A deepening legal battle has delayed the Burkard family’s plan to sell their 16 percent stake with majority voting rights to Cie. de Saint-Gobain SA and pressure will build on them to consider alternatives such as a management buyout, Dominique Biedermann, chairman of Ethos, said in an interview Wednesday.
“At some point, they will have had enough and it will be possible to find a solution,” Biedermann said, speaking at Bloomberg’s office in Geneva. “We hope this will be before the end of the year.”
Saint-Gobain’s bid has erupted into a battle between the descendants of Sika founder Kaspar Winkler and management, who say the combination makes no strategic sense and gives the Burkards an 80 percent premium while other shareholders get nothing.
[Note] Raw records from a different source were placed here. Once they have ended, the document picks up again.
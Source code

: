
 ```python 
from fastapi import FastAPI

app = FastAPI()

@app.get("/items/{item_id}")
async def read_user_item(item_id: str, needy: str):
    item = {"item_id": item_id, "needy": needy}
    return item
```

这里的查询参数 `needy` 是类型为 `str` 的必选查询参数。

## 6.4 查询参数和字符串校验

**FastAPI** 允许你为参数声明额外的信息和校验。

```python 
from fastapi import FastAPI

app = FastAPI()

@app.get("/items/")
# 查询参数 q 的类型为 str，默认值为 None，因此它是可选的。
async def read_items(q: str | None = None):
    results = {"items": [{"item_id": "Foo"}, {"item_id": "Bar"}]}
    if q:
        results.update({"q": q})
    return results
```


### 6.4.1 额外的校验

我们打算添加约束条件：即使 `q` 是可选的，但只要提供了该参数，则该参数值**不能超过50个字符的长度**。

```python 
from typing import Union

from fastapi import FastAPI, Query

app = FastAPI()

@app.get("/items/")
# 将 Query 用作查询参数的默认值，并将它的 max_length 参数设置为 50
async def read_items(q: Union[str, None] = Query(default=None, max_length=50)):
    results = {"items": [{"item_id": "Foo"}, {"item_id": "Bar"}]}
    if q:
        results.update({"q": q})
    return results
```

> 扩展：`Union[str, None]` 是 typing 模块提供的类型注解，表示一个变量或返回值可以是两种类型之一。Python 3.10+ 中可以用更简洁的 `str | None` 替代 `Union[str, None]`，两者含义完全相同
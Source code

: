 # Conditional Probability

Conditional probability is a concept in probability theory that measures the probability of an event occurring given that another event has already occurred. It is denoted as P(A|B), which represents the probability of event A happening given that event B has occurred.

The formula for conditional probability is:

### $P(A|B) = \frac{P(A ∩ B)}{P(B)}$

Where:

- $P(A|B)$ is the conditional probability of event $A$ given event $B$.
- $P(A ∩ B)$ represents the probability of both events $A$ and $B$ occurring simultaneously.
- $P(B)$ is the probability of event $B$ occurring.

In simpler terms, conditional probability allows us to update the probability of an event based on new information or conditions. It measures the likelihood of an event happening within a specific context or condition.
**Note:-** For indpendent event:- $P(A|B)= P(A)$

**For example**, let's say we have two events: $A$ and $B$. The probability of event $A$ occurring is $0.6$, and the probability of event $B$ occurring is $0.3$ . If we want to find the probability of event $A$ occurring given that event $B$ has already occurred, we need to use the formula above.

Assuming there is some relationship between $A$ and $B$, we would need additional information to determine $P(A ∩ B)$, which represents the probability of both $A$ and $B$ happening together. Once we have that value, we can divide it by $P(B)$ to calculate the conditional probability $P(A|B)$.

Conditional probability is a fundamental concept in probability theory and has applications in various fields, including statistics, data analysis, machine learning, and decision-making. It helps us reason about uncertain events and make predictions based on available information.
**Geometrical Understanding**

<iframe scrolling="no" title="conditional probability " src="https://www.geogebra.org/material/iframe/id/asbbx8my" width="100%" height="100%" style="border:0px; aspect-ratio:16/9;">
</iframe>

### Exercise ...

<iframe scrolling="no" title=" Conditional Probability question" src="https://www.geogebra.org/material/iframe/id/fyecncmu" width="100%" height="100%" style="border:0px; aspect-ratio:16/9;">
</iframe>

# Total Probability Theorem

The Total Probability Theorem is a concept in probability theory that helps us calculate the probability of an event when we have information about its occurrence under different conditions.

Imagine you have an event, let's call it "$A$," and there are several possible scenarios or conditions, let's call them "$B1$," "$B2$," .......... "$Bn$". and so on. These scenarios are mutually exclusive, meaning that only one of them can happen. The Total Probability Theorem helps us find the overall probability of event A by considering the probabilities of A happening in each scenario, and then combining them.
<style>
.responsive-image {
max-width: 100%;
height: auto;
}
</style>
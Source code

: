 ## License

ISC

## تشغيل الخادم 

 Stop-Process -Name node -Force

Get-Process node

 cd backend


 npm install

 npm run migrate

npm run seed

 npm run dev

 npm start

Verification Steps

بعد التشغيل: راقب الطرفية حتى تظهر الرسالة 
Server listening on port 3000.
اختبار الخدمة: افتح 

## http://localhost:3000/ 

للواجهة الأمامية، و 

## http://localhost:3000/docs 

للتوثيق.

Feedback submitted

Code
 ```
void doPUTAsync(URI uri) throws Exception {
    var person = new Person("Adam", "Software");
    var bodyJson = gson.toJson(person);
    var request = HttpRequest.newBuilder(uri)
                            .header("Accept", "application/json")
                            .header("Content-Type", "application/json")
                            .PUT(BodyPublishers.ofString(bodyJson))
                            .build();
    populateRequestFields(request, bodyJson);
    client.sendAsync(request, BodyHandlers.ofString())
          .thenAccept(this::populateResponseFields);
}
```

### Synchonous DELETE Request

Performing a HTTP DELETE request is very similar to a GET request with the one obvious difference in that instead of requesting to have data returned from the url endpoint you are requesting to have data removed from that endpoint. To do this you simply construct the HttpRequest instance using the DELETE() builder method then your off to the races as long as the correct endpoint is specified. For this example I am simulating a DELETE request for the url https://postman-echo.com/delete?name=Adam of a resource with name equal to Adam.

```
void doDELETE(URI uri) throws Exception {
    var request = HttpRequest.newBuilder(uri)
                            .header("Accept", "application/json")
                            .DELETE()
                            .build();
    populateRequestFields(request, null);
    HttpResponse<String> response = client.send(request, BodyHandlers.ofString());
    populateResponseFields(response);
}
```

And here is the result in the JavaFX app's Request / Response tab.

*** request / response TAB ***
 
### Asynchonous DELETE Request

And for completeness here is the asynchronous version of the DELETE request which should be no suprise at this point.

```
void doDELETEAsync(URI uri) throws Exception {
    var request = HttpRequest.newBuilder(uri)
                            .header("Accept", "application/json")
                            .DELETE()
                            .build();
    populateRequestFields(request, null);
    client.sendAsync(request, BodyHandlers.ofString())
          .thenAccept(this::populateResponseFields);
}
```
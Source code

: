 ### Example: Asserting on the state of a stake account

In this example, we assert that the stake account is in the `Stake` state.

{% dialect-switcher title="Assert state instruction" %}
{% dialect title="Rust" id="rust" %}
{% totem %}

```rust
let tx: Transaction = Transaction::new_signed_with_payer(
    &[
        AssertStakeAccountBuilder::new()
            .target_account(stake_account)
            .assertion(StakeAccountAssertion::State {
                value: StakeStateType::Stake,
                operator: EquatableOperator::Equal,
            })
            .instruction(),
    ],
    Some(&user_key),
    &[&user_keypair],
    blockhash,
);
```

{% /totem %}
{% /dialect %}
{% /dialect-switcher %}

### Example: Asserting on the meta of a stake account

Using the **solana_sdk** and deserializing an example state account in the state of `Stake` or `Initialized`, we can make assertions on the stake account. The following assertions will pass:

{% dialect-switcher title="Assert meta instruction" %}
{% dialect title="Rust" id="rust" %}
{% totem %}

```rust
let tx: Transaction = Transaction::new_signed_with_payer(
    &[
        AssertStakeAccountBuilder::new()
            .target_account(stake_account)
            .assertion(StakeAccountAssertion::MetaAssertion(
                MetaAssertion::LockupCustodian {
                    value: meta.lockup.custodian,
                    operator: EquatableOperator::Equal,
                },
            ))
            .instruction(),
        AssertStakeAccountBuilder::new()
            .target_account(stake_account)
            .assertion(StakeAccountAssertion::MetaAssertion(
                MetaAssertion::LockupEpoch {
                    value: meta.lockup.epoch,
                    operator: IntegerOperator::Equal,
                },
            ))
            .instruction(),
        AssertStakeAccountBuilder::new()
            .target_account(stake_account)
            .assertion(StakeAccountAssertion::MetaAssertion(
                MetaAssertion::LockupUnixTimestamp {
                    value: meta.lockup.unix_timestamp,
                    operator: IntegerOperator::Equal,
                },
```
Cascade Investment LLC and the Bill & Melinda Gates Foundation Trust are suing board director Urs Burkard for his part in the proposed deal, put together without Sika management’s knowledge.
Sika Chairman Paul Haelg said June 24 he’s much more confident about fending off Saint-Gobain’s hostile move than at the start of the year.
While the Swiss adhesives maker has drawn up alternative proposals to the Saint-Gobain deal worth about 2.75 billion francs ($3 billion), it has yet to make headway in persuading members of the founding Burkard family to consider them, Haelg said at the time.
“The problem is the family wants 2.8 billion and this is exaggerated,” Biedermann said. “Nobody will pay an 80 percent premium. So you need to find another arrangement. Maybe not at 2.8 billion but at 2 billion.”
The court process threatens to delay the deal for years, said Vincent Kaufmann, chief executive officer of Ethos.
The case is a “legal imbroglio,” Biedermann said.